A Lifetime of Images
Camera in hand, Kalman Zabarsky celebrates 40 years at BU
Listen to Kal Zabarsky’s thoughts on photography and see some of his images in the slide show above.
There’s dedication to place and profession. Then there’s Kalman Zabarsky, who celebrated 40 years with Boston University’s photography department August 5.
“I was thinking, this is two score — you know, like the Lincoln speech, four score and seven years ago,” says Zabarsky, who has photographed events and people from Vietnam War protests to students hanging at the BU Beach to 40 Commencements and can often be found hunting the campus in his photo vest searching for BU Today’s next Close Up. “So it’s almost epic in proportions.”
Zabarsky grew up two blocks away from the Charles River Campus, on Thatcher Street. He’d wander down Comm Ave to Kenmore Square, where the Citgo sign read Cities Service and the Green Line trolleys were orange. His mom worked at the College of Fine Arts, and the allure of tuition remission drew him to enroll as a painting major.
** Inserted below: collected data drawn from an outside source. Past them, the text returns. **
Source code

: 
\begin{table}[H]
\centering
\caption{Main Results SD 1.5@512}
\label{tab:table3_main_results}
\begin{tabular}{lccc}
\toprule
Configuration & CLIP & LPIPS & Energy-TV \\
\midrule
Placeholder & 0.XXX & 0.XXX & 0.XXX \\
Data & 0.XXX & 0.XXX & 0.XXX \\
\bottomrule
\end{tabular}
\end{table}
“I bought a camera to take slides of my paintings, and since I had the camera in my hands, I started taking pictures of things around me,” says Zabarsky (CFA’69), who first started as a darkroom technician at BU Photography before being sent out to shoot “little things.”
After 40 years, he still finds surprises around campus. One day last year, he was laying face down along the sidewalk in front of the College of Communication. “I saw just the “go” of the Citgo sign sticking out from behind SMG,” he says, “and then I saw the lights changing from green, yellow, and red, and I had to get that shot.”
He met his wife, Kerry Loughman (COM’74), at BU and will have the chance to take pictures of his son, Asa (CFA’13), at Matriculation in September. Asa follows in his father’s footsteps, literally and figuratively: he will major in painting.
Zabarsky plans on documenting University life for years to come.
“It’s hard to look back at my time here, because a summation is usually at the end,” he says. “This isn’t the end. It’s like asking me to pick my favorite photos. They haven’t been taken yet.”